Management of Bedsores
Management and treatment of bedsores (pressure-induced skin and soft tissue injuries) must include an appraisal of the patient’s general health. The evaluation of the wound is also part of management, since it is also used to judge progress of treatment.
Nutritional assessment should be made and changes implemented by a dietitian/nutritionist if there is concern for malnutrition.
Close daily surveillance of the bedsore(s) is necessary, and attention to the dressing, surrounding skin, and investigations into possible occult deeper tissue injury should be made.
Adequate pain control is part of management.

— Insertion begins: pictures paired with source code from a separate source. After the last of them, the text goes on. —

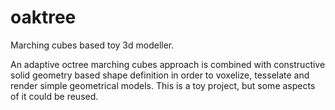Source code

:# oaktree
Marching cubes based toy 3d modeller.

An adaptive octree marching cubes approach is combined with constructive solid geometry based shape definition
in order to voxelize, tesselate and render simple geometrical models. This is a toy project, but some aspects of it could be reused.
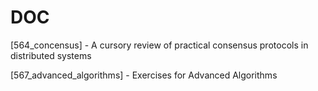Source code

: # DOC
[564_concensus] - A cursory review of practical consensus protocols in
distributed systems

[567_advanced_algorithms] - Exercises for Advanced Algorithms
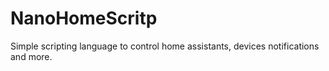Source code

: # NanoHomeScritp
Simple scripting language to control home assistants, devices notifications and more.
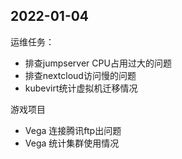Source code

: ## 2022-01-04

运维任务：

* 排查jumpserver CPU占用过大的问题
* 排查nextcloud访问慢的问题
* kubevirt统计虚拟机迁移情况

游戏项目

* Vega 连接腾讯ftp出问题
* Vega 统计集群使用情况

Evidence of infection (weeping, foul odor, or treatment failure) should prompt microbial culture and sensitivity testing to drive antibiotic choice for aggressive antimicrobial therapy, and subsequent re-testing as a “test-of-cure” of the therapy.
According to the different stages of ulceration:
- Stage 1 (intact skin with localized nonblanchable erythema): Preventative measures and wound protection with transparent film.
- Stage 2 (partial-thickness loss of skin with exposed dermis): Dressings and maintenance of a moist wound environment.
- Stage 3: (full-thickness loss of skin, exposing fat and granulation tissue): Treatment of any infection, debridement of non-vitalized tissue, and appropriate dressings.
- Stage 4: (full-thickness loss of skin and tissue loss with exposed fascia, muscle, tendon, ligament, cartilage, or bone): Treatment of any infection, debridement of non-vitalized tissue, appropriate dressings, and surgery for some full-thickness wounds.
Procedures such as direct closure, skin grafting, musculocutaneous and free flaps can be considered to hasten the progress if rapid wound coverage is necessary for the best outcomes.